### [DATA FOR PROCESSING]
┌────────

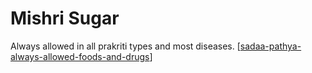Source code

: # Mishri Sugar

Always allowed in all prakriti types and most diseases. [[sadaa-pathya-always-allowed-foods-and-drugs]]

[//begin]: # "Autogenerated link references for markdown compatibility"
[sadaa-pathya-always-allowed-foods-and-drugs]: sadaa-pathya-always-allowed-foods-and-drugs "Sadaa Pathya Always Allowed Foods and Drugs"
[//end]: # "Autogenerated link references"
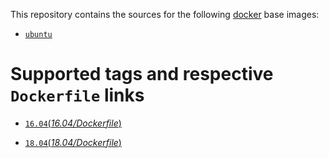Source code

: This repository contains the sources for the following [docker](https://docker.io) base images:

- [`ubuntu`](https://hub.docker.com/r/library/ubuntu/)



# Supported tags and respective `Dockerfile` links

- [`16.04`(*16.04/Dockerfile*)](https://github.com/idoall/docker/blob/master/ubuntu/16.04/Dockerfile)

- [`18.04`(*18.04/Dockerfile*)](https://github.com/idoall/docker/blob/master/ubuntu/18.04/Dockerfile)
  ​

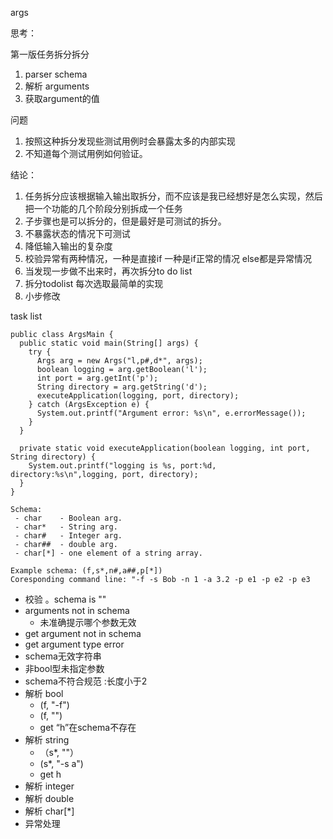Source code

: args

思考：

第一版任务拆分拆分

1. parser schema
2. 解析 arguments
3. 获取argument的值

问题

1. 按照这种拆分发现些测试用例时会暴露太多的内部实现
2. 不知道每个测试用例如何验证。

结论：

1. 任务拆分应该根据输入输出取拆分，而不应该是我已经想好是怎么实现，然后把一个功能的几个阶段分别拆成一个任务
2. 子步骤也是可以拆分的，但是最好是可测试的拆分。
3. 不暴露状态的情况下可测试
4. 降低输入输出的复杂度
5. 校验异常有两种情况，一种是直接if   一种是if正常的情况 else都是异常情况
6. 当发现一步做不出来时，再次拆分to do list
7. 拆分todolist 每次选取最简单的实现
8. 小步修改

task list  

    public class ArgsMain {
      public static void main(String[] args) {
        try {
          Args arg = new Args("l,p#,d*", args);
          boolean logging = arg.getBoolean('l');
          int port = arg.getInt('p');
          String directory = arg.getString('d');
          executeApplication(logging, port, directory);
        } catch (ArgsException e) {
          System.out.printf("Argument error: %s\n", e.errorMessage());
        }
      }
    
      private static void executeApplication(boolean logging, int port, String directory) {
        System.out.printf("logging is %s, port:%d, directory:%s\n",logging, port, directory);
      }
    }
    
    Schema:
     - char    - Boolean arg.
     - char*   - String arg.
     - char#   - Integer arg.
     - char##  - double arg.
     - char[*] - one element of a string array.
    
    Example schema: (f,s*,n#,a##,p[*])
    Coresponding command line: "-f -s Bob -n 1 -a 3.2 -p e1 -p e2 -p e3
    



-  校验 。schema is ""
  - arguments not in schema
    - 未准确提示哪个参数无效
  - get argument not in schema 
  - get argument type error 
  - schema无效字符串
  - 非bool型未指定参数
  - schema不符合规范 :长度小于2
- 解析 bool
  - (f, "-f")
  - (f, "")
  - get “h”在schema不存在
- 解析 string
  - （s*, ""）
  - (s*, "-s a")
  - get  h
- 解析 integer
- 解析 double
- 解析 char[*] 
- 异常处理
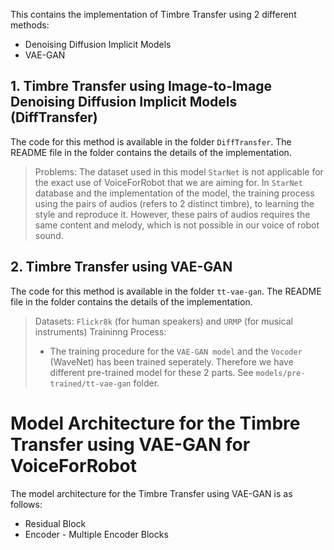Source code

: This contains the implementation of Timbre Transfer using 2 different methods:

- Denoising Diffusion Implicit Models
- VAE-GAN

## 1. Timbre Transfer using Image-to-Image Denoising Diffusion Implicit Models (DiffTransfer)

The code for this method is available in the folder `DiffTransfer`. The README file in the folder contains the details of the implementation.

> Problems: The dataset used in this model `StarNet` is not applicable for the exact use of VoiceForRobot that we are aiming for.
> In `StarNet` database and the implementation of the model, the training process using the pairs of audios (refers to 2 distinct timbre), to learning the style and reproduce it. However, these pairs of audios requires the same content and melody, which is not possible in our voice of robot sound.

## 2. Timbre Transfer using VAE-GAN

The code for this method is available in the folder `tt-vae-gan`. The README file in the folder contains the details of the implementation.

> Datasets: `Flickr8k` (for human speakers) and `URMP` (for musical instruments)
> Traininng Process:
>
> - The training procedure for the `VAE-GAN model` and the `Vocoder` (WaveNet) has been trained seperately. Therefore we have different pre-trained model for these 2 parts. See `models/pre-trained/tt-vae-gan` folder.

# Model Architecture for the Timbre Transfer using VAE-GAN for VoiceForRobot

The model architecture for the Timbre Transfer using VAE-GAN is as follows:

- Residual Block
- Encoder - Multiple Encoder Blocks
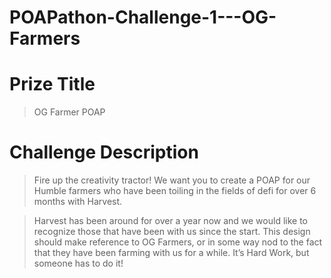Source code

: # POAPathon-Challenge-1---OG-Farmers

# Prize Title
> OG Farmer POAP

# Challenge Description
> Fire up the creativity tractor! We want you to create a POAP for our Humble farmers who have been toiling in the fields of defi for over 6 months with Harvest.

> Harvest has been around for over a year now and we would like to recognize those that have been with us since the start. This design should make reference to OG Farmers, or in some way nod to the fact that they have been farming with us for a while. It’s Hard Work, but someone has to do it!
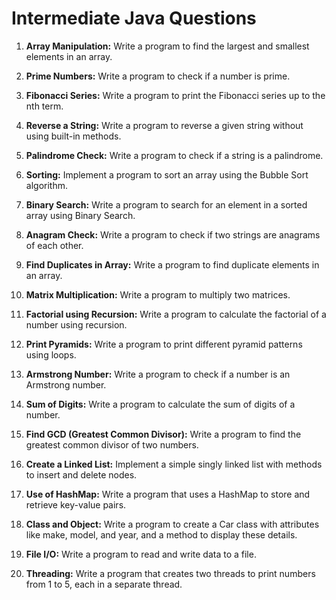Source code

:  
# Intermediate Java Questions

1. **Array Manipulation:** Write a program to find the largest and smallest elements in an array.

2. **Prime Numbers:** Write a program to check if a number is prime.

3. **Fibonacci Series:** Write a program to print the Fibonacci series up to the nth term.

4. **Reverse a String:** Write a program to reverse a given string without using built-in methods.

5. **Palindrome Check:** Write a program to check if a string is a palindrome.

6. **Sorting:** Implement a program to sort an array using the Bubble Sort algorithm.

7. **Binary Search:** Write a program to search for an element in a sorted array using Binary Search.

8. **Anagram Check:** Write a program to check if two strings are anagrams of each other.

9. **Find Duplicates in Array:** Write a program to find duplicate elements in an array.

10. **Matrix Multiplication:** Write a program to multiply two matrices.

11. **Factorial using Recursion:** Write a program to calculate the factorial of a number using recursion.

12. **Print Pyramids:** Write a program to print different pyramid patterns using loops.

13. **Armstrong Number:** Write a program to check if a number is an Armstrong number.

14. **Sum of Digits:** Write a program to calculate the sum of digits of a number.

15. **Find GCD (Greatest Common Divisor):** Write a program to find the greatest common divisor of two numbers.

16. **Create a Linked List:** Implement a simple singly linked list with methods to insert and delete nodes.

17. **Use of HashMap:** Write a program that uses a HashMap to store and retrieve key-value pairs.

18. **Class and Object:** Write a program to create a Car class with attributes like make, model, and year, and a method to display these details.

19. **File I/O:** Write a program to read and write data to a file.

20. **Threading:** Write a program that creates two threads to print numbers from 1 to 5, each in a separate thread.
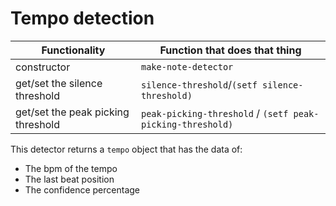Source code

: # Tempo detection

| Functionality                       | Function that does that thing                              |
|-------------------------------------|------------------------------------------------------------|
| constructor                         | `make-note-detector`                                       |
| get/set the silence threshold       | `silence-threshold`/`(setf silence-threshold)`             |
| get/set the peak picking threshold  | `peak-picking-threshold` / `(setf peak-picking-threshold)` |

This detector returns a `tempo` object that has the data of:
* The bpm of the tempo
* The last beat position
* The confidence percentage
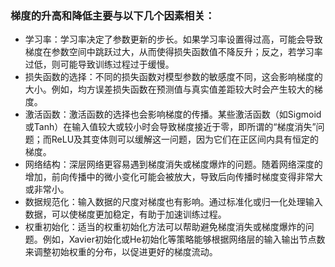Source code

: ### 梯度的升高和降低主要与以下几个因素相关：
* 学习率：学习率决定了参数更新的步长。如果学习率设置得过高，可能会导致梯度在参数空间中跳跃过大，从而使得损失函数值不降反升；反之，若学习率过低，则可能导致训练过程过于缓慢。
* 损失函数的选择：不同的损失函数对模型参数的敏感度不同，这会影响梯度的大小。例如，均方误差损失函数在预测值与真实值差距较大时会产生较大的梯度。
* 激活函数：激活函数的选择也会影响梯度的传播。某些激活函数（如Sigmoid或Tanh）在输入值较大或较小时会导致梯度接近于零，即所谓的“梯度消失”问题；而ReLU及其变体则可以缓解这一问题，因为它们在正区间内具有恒定的梯度。
* 网络结构：深层网络更容易遇到梯度消失或梯度爆炸的问题。随着网络深度的增加，前向传播中的微小变化可能会被放大，导致后向传播时梯度变得非常大或非常小。
* 数据规范化：输入数据的尺度对梯度也有影响。通过标准化或归一化处理输入数据，可以使梯度更加稳定，有助于加速训练过程。
* 权重初始化：适当的权重初始化方法可以帮助避免梯度消失或梯度爆炸的问题。例如，Xavier初始化或He初始化等策略能够根据网络层的输入输出节点数来调整初始权重的分布，以促进更好的梯度流动。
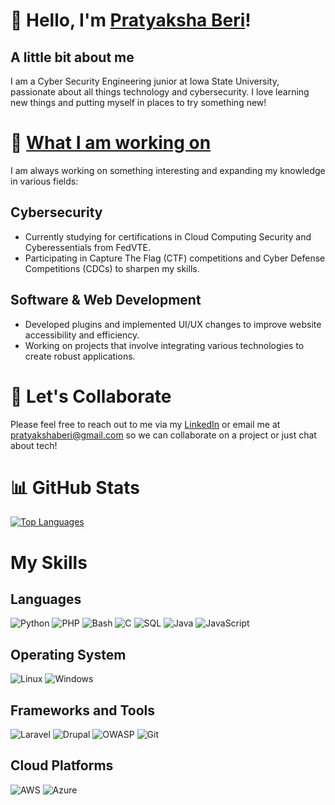 # 👋 Hello, I'm [Pratyaksha Beri](https://github.com/Shad0wMazt3r)!
## A little bit about me
I am a Cyber Security Engineering junior at Iowa State University, passionate about all things technology and cybersecurity. I love learning new things and putting myself in places to try something new!

# 👀 [What I am working on](https://github.com/Shad0wMazt3r?tab=repositories)
I am always working on something interesting and expanding my knowledge in various fields:

## Cybersecurity
- Currently studying for certifications in Cloud Computing Security and Cyberessentials from FedVTE.
- Participating in Capture The Flag (CTF) competitions and Cyber Defense Competitions (CDCs) to sharpen my skills.

## Software & Web Development
- Developed plugins and implemented UI/UX changes to improve website accessibility and efficiency.
- Working on projects that involve integrating various technologies to create robust applications.

# 👬 Let's Collaborate
Please feel free to reach out to me via my [LinkedIn](https://www.linkedin.com/in/pratyaksha-beri/) or email me at [pratyakshaberi@gmail.com](mailto:pratyakshaberi@gmail.com) so we can collaborate on a project or just chat about tech!

# 📊 GitHub Stats
[![Top Languages](https://github-readme-stats.vercel.app/api/top-langs/?username=Shad0wMazt3r&layout=donut&theme=dark)](https://github.com/Shad0wMazt3r/github-readme-stats)

<!-- [![Pratyaksha's github activity graph](https://github-readme-activity-graph.vercel.app/graph?username=Shad0wMazt3r&theme=xcode)](https://github.com/Shad0wMazt3r) -->

<!-- [![GitHub Streak](https://streak-stats.demolab.com/?user=Shad0wMazt3r&theme=dark)](https://git.io/streak-stats) -->

# My Skills
## Languages
![Python](https://img.shields.io/badge/python-3670A0?style=for-the-badge&logo=python&logoColor=ffdd54)
![PHP](https://img.shields.io/badge/php-777BB4?style=for-the-badge&logo=php&logoColor=white)
![Bash](https://img.shields.io/badge/bash-4EAA25?style=for-the-badge&logo=gnu-bash&logoColor=white)
![C](https://img.shields.io/badge/c-%2300599C.svg?style=for-the-badge&logo=c&logoColor=white)
![SQL](https://img.shields.io/badge/sql-4479A1?style=for-the-badge&logo=mysql&logoColor=white)
![Java](https://img.shields.io/badge/java-%23ED8B00.svg?style=for-the-badge&logo=openjdk&logoColor=white)
![JavaScript](https://img.shields.io/badge/javascript-%23323330.svg?style=for-the-badge&logo=javascript&logoColor=%23F7DF1E)

## Operating System
![Linux](https://img.shields.io/badge/Linux-FCC624?style=for-the-badge&logo=linux&logoColor=black)
![Windows](https://img.shields.io/badge/Windows-0078D6?style=for-the-badge&logo=windows&logoColor=white)

## Frameworks and Tools
![Laravel](https://img.shields.io/badge/laravel-FF2D20?style=for-the-badge&logo=laravel&logoColor=white)
![Drupal](https://img.shields.io/badge/drupal-0678BE?style=for-the-badge&logo=drupal&logoColor=white)
![OWASP](https://img.shields.io/badge/owasp-000000?style=for-the-badge&logo=owasp&logoColor=white)
![Git](https://img.shields.io/badge/git-F05032?style=for-the-badge&logo=git&logoColor=white)

## Cloud Platforms
![AWS](https://img.shields.io/badge/Amazon%20AWS-232F3E?style=for-the-badge&logo=amazon-aws&logoColor=white)
![Azure](https://img.shields.io/badge/Microsoft%20Azure-0078D4?style=for-the-badge&logo=microsoft-azure&logoColor=white)
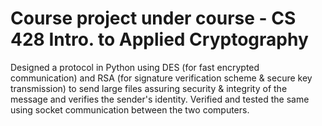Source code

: # Course project under course - CS 428 Intro. to Applied Cryptography

Designed a protocol in Python using DES (for fast encrypted communication) and RSA (for signature verification scheme & secure key transmission) to send large files assuring security & integrity of the message and verifies the sender's identity. Verified and tested the same using socket communication between the two computers.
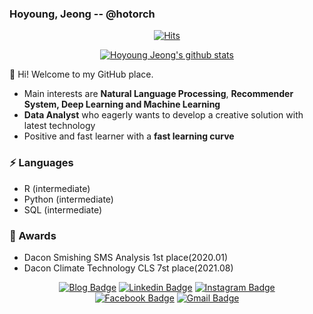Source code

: ### Hoyoung, Jeong -- @hotorch

<div align=center>
	
[![Hits](https://hits.seeyoufarm.com/api/count/incr/badge.svg?url=https%3A%2F%2Fgithub.com%2Fhotorch%2F&count_bg=%2379C83D&title_bg=%23555555&icon=&icon_color=%23E7E7E7&title=hits&edge_flat=false)](https://hits.seeyoufarm.com)

 [![Hoyoung Jeong's github stats](https://github-readme-stats.vercel.app/api?username=hotorch)](https://github.com/anuraghazra/github-readme-stats)	
	
</div>

👋 Hi! Welcome to my GitHub place.
- Main interests are **Natural Language Processing**, **Recommender System, Deep Learning and Machine Learning**
- **Data Analyst** who eagerly wants to develop a creative solution with latest technology
- Positive and fast learner with a **fast learning curve**

### ⚡ Languages 
- R (intermediate)
- Python (intermediate)
- SQL (intermediate)


### 🎨 Awards
- Dacon Smishing SMS Analysis 1st place(2020.01)
- Dacon Climate Technology CLS 7st place(2021.08)


<div align=center>
	
[![Blog Badge](http://img.shields.io/badge/-Tech%20blog-black?style=flat-square&logo=github&link=https://hotorch.tistory.com/)](https://hotorch.tistory.com/)
[![Linkedin Badge](https://img.shields.io/badge/-LinkedIn-blue?style=flat-square&logo=Linkedin&logoColor=white&link=https://www.linkedin.com/in/hoyoung-jeong-0b2790175/)](https://www.linkedin.com/in/hoyoung-jeong-0b2790175/)
[![Instagram Badge](https://img.shields.io/badge/-Instagram-dd2a7b?style=flat-square&logo=instagram&logoColor=white&link=https://https://www.instagram.com/hotorchbots_whisper/)](https://https://www.instagram.com/hotorchbots_whisper/) 	
[![Facebook Badge](https://img.shields.io/badge/facebook-1877f2?style=flat-square&logo=facebook&logoColor=white&link=https://www.facebook.com/hotorch)](https://www.facebook.com/hotorch)
[![Gmail Badge](https://img.shields.io/badge/Gmail-d14836?style=flat-square&logo=Gmail&logoColor=white&link=mailto:ghdud1515@gmail.com)](mailto:ghdud1515@gmail.com)

</div>


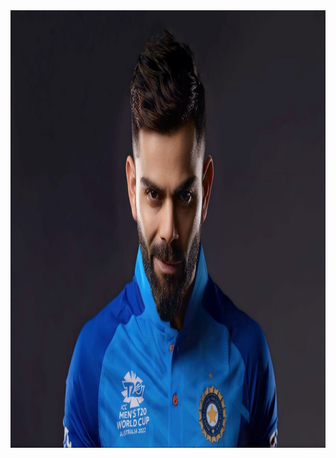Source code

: <!DOCTYPE html>
<html>
<head>
<title> BROS EDITZ </title>

<link rel="shortcut icon" type="x-icon" href="vk2.jpg">
</head>
<body>

<img src="vk18.jpg" width="1000cm" height="700px">



</body>



</html>
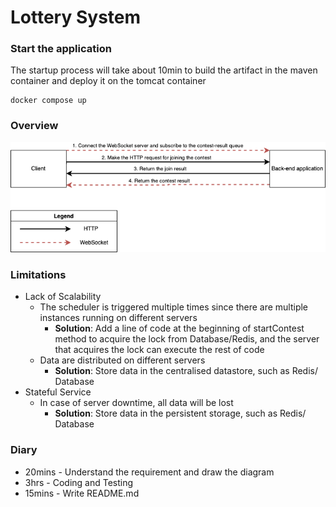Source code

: # Lottery System

### Start the application
The startup process will take about 10min to build the artifact in the maven container and deploy it on the tomcat container

    docker compose up   
### Overview
![the overview of the system](img/workflow.png "Overview")

### Limitations
- Lack of Scalability
  - The scheduler is triggered multiple times since there are multiple instances running on different servers
    - **Solution**: Add a line of code at the beginning of startContest method to acquire the lock from Database/Redis, and the server that acquires the lock can execute the rest of code
  - Data are distributed on different servers
    - **Solution**: Store data in the centralised datastore, such as Redis/ Database
- Stateful Service
    - In case of server downtime, all data will be lost
        - **Solution**: Store data in the persistent storage, such as Redis/ Database
  
### Diary
- 20mins - Understand the requirement and draw the diagram
- 3hrs - Coding and Testing
- 15mins - Write README.md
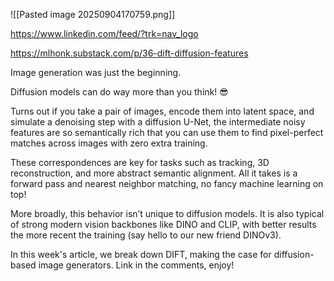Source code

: 
![[Pasted image 20250904170759.png]]


https://www.linkedin.com/feed/?trk=nav_logo

https://mlhonk.substack.com/p/36-dift-diffusion-features

Image generation was just the beginning.  
  
Diffusion models can do way more than you think! 😎  
  
Turns out if you take a pair of images, encode them into latent space, and simulate a denoising step with a diffusion U-Net, the intermediate noisy features are so semantically rich that you can use them to find pixel-perfect matches across images with zero extra training.  
  
These correspondences are key for tasks such as tracking, 3D reconstruction, and more abstract semantic alignment. All it takes is a forward pass and nearest neighbor matching, no fancy machine learning on top!  
  
More broadly, this behavior isn’t unique to diffusion models. It is also typical of strong modern vision backbones like DINO and CLIP, with better results the more recent the training (say hello to our new friend DINOv3).  
  
In this week's article, we break down DIFT, making the case for diffusion-based image generators. Link in the comments, enjoy!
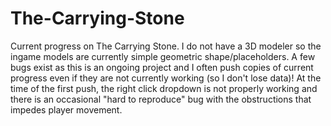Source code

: # The-Carrying-Stone
Current progress on The Carrying Stone. I do not have a 3D modeler so the ingame models are currently simple geometric shape/placeholders. A few bugs exist as this is an ongoing project and I often push copies of current progress even if they are not currently working (so I don't lose data)! At the time of the first push, the right click dropdown is not properly working and there is an occasional "hard to reproduce" bug with the obstructions that impedes player movement.
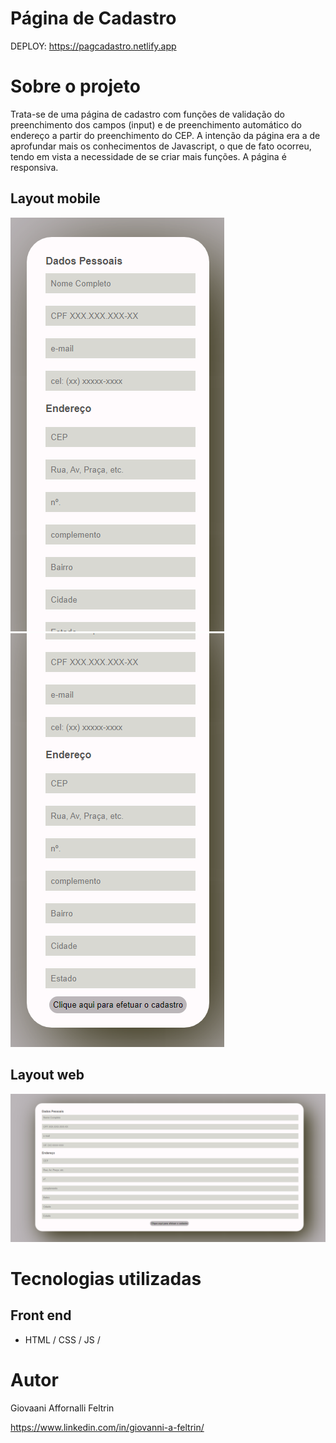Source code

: # Página de Cadastro

DEPLOY: https://pagcadastro.netlify.app

# Sobre o projeto

Trata-se de uma página de cadastro com funções de validação do preenchimento dos campos (input) e de preenchimento automático do endereço a partir do preenchimento do CEP.
A intenção da página era a de aprofundar mais os conhecimentos de Javascript, o que de fato ocorreu, tendo em vista a necessidade de se criar mais funções.
A página é responsiva.

## Layout mobile
![Mobile 1](style/imagens/mobile1.png) ![Mobile 2](style/imagens/mobile2.png)

## Layout web
![Web 1](style/imagens/web.png)

# Tecnologias utilizadas

## Front end
- HTML / CSS / JS / 

# Autor

Giovaani Affornalli Feltrin

https://www.linkedin.com/in/giovanni-a-feltrin/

└────────

### [YOUR OBJECTIVE]
Identify the lines in the entries above that contain "Dacon", then copy them out.

### [SOLUTION]
- Dacon Smishing SMS Analysis 1st place(2020.01)
- Dacon Climate Technology CLS 7st place(2021.08)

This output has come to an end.